### What is needed
Throughout the records below, find each line holding "have" and copy it.

### Data to process
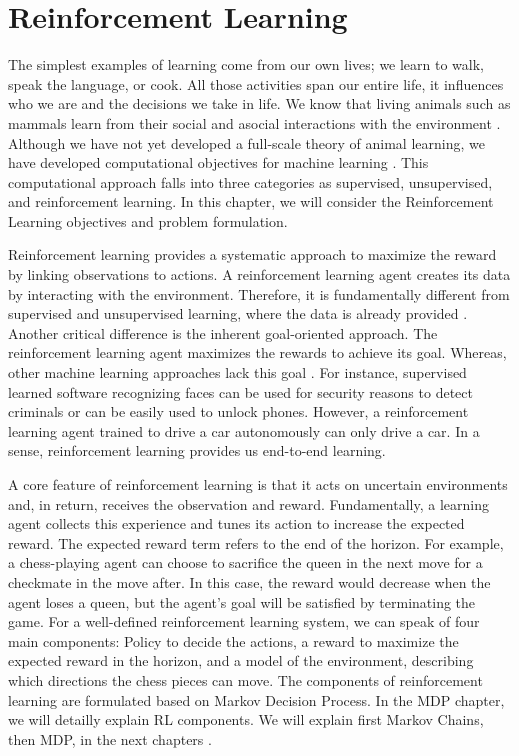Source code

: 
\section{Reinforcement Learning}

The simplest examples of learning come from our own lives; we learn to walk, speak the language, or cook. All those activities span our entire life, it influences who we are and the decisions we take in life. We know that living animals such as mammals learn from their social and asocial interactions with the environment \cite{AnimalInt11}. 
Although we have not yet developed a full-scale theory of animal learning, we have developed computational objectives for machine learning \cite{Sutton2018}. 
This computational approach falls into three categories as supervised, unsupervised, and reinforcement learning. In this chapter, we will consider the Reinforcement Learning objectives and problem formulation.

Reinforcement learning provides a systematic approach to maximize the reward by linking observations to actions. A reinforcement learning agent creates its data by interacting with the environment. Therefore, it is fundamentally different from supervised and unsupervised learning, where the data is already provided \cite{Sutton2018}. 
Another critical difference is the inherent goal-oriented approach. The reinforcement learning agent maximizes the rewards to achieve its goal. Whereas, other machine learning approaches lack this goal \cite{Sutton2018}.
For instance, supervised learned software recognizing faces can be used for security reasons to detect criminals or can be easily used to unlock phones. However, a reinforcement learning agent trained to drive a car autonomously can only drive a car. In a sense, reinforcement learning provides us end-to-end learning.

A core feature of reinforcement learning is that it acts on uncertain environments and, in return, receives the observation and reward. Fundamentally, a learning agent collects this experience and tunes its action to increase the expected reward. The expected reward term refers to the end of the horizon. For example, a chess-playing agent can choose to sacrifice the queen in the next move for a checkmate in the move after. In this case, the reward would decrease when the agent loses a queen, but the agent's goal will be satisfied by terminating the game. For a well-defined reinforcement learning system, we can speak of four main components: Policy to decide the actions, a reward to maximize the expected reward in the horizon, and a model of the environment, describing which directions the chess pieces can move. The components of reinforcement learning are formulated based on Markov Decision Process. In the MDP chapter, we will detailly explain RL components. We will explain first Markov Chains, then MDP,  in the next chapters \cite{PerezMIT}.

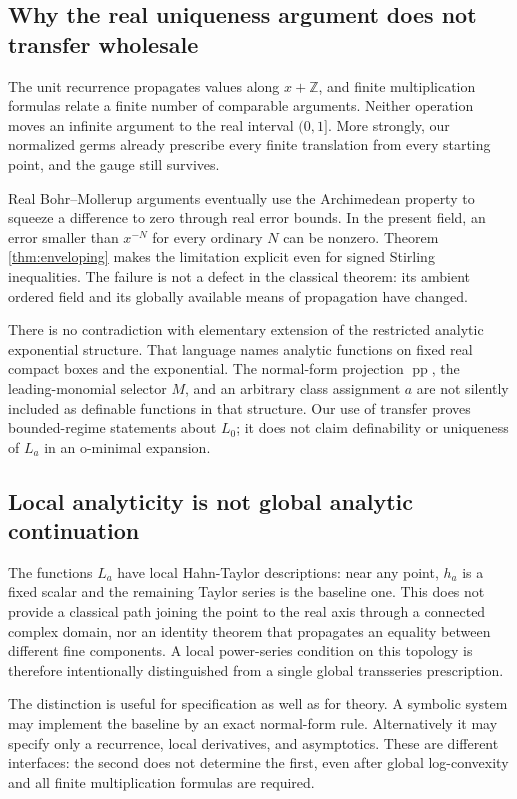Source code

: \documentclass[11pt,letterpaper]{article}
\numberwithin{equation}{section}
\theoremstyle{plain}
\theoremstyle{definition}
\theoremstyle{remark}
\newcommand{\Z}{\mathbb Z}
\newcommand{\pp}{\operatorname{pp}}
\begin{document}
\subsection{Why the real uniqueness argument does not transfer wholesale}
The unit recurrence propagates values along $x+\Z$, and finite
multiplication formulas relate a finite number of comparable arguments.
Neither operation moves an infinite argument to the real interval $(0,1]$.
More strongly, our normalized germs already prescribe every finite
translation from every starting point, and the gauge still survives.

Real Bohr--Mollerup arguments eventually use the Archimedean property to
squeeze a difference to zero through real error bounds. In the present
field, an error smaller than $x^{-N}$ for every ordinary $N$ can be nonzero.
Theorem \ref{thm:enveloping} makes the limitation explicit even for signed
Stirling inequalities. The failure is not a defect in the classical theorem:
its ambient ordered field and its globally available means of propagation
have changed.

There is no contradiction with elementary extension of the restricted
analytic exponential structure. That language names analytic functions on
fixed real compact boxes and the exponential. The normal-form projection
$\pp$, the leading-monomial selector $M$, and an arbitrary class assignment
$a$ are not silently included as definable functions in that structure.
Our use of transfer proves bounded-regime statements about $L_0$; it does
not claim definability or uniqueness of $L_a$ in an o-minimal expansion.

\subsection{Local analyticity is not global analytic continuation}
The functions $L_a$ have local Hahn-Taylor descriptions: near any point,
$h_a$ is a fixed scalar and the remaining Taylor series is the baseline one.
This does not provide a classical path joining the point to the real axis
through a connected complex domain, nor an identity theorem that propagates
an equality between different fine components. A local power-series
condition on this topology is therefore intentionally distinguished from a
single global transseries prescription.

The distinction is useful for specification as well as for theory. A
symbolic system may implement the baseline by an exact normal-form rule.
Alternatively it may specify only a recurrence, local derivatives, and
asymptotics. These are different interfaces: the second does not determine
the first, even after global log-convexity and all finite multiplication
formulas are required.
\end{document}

* * *

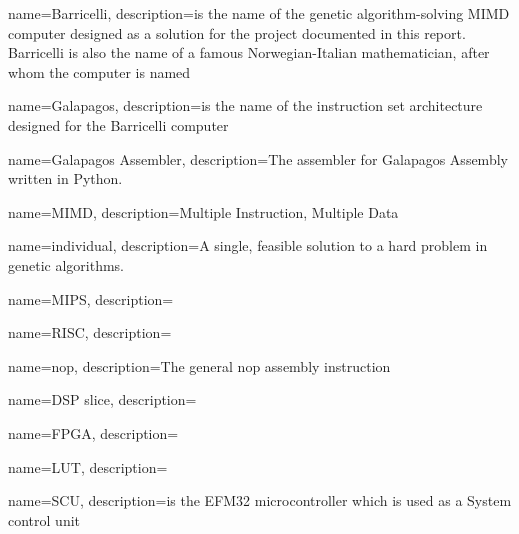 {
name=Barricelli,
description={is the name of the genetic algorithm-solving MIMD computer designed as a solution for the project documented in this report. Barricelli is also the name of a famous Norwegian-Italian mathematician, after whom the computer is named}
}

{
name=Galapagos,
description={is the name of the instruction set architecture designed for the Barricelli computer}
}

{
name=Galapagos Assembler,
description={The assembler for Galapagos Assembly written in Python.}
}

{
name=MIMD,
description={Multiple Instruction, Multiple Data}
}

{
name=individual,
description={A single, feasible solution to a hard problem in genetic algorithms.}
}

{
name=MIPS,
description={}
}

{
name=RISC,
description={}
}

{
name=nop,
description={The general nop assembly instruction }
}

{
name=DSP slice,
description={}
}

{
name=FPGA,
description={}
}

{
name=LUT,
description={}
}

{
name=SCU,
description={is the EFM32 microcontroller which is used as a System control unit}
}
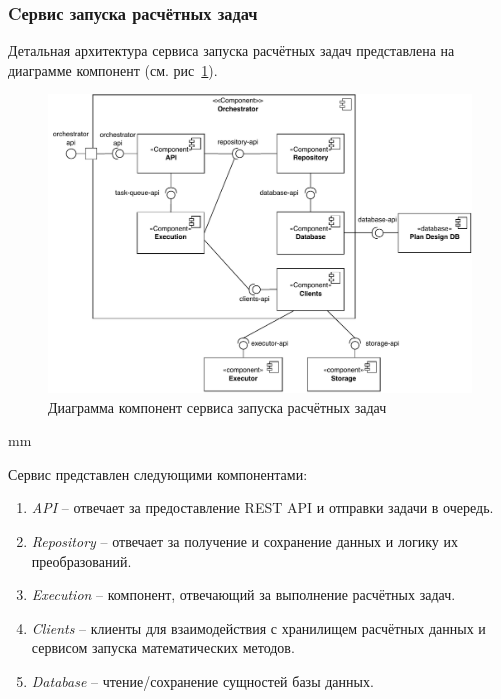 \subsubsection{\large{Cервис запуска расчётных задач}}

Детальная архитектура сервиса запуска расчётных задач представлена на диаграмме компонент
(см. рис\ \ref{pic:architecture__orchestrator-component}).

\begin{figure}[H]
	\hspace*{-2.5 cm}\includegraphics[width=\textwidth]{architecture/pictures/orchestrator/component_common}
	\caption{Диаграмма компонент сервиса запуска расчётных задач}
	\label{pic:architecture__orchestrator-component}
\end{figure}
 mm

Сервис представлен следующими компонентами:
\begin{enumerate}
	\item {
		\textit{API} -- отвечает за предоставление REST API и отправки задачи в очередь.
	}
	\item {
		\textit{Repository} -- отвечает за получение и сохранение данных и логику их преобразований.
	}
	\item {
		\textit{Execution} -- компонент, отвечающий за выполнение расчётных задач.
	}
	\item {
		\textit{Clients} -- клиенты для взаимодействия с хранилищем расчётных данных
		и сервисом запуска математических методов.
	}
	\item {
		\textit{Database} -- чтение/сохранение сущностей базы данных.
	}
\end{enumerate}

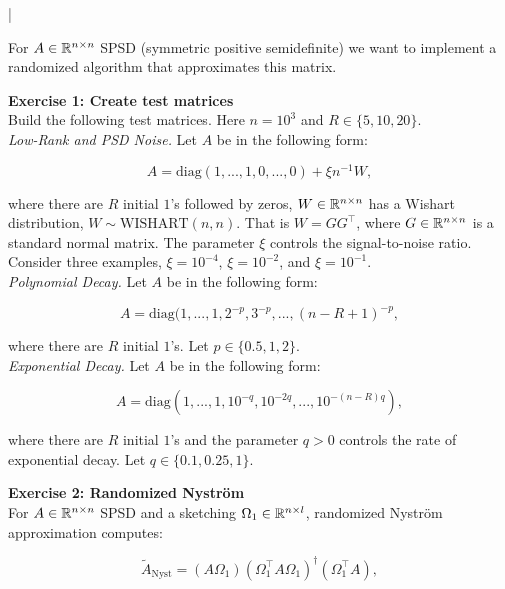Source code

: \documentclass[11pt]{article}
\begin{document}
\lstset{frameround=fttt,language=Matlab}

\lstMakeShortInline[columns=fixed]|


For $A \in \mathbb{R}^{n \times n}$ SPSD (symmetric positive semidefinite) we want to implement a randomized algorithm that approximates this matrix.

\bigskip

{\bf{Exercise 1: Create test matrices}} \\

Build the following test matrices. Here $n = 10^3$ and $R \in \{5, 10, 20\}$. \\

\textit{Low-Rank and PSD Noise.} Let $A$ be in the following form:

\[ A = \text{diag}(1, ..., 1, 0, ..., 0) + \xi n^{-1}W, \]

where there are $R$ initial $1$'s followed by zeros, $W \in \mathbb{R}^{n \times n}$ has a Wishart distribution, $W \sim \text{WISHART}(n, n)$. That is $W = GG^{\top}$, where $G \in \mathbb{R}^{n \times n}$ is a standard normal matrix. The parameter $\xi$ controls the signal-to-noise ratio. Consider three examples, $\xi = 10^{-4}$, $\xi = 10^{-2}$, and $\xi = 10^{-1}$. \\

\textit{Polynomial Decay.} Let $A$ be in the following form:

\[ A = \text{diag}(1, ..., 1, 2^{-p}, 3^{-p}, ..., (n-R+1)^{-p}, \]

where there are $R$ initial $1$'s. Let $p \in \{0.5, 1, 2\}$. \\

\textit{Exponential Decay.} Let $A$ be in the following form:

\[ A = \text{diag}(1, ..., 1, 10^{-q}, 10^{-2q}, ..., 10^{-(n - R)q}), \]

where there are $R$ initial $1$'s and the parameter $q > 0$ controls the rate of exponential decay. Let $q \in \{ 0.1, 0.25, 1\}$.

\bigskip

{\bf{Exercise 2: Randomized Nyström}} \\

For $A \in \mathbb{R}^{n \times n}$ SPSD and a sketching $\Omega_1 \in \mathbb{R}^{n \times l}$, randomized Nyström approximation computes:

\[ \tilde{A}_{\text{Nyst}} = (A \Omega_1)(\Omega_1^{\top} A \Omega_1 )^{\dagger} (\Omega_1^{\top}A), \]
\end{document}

### Your response
Although we have not yet developed a full-scale theory of animal learning, we have developed computational objectives for machine learning \cite{Sutton2018}. 
have changed.
The functions $L_a$ have local Hahn-Taylor descriptions: near any point,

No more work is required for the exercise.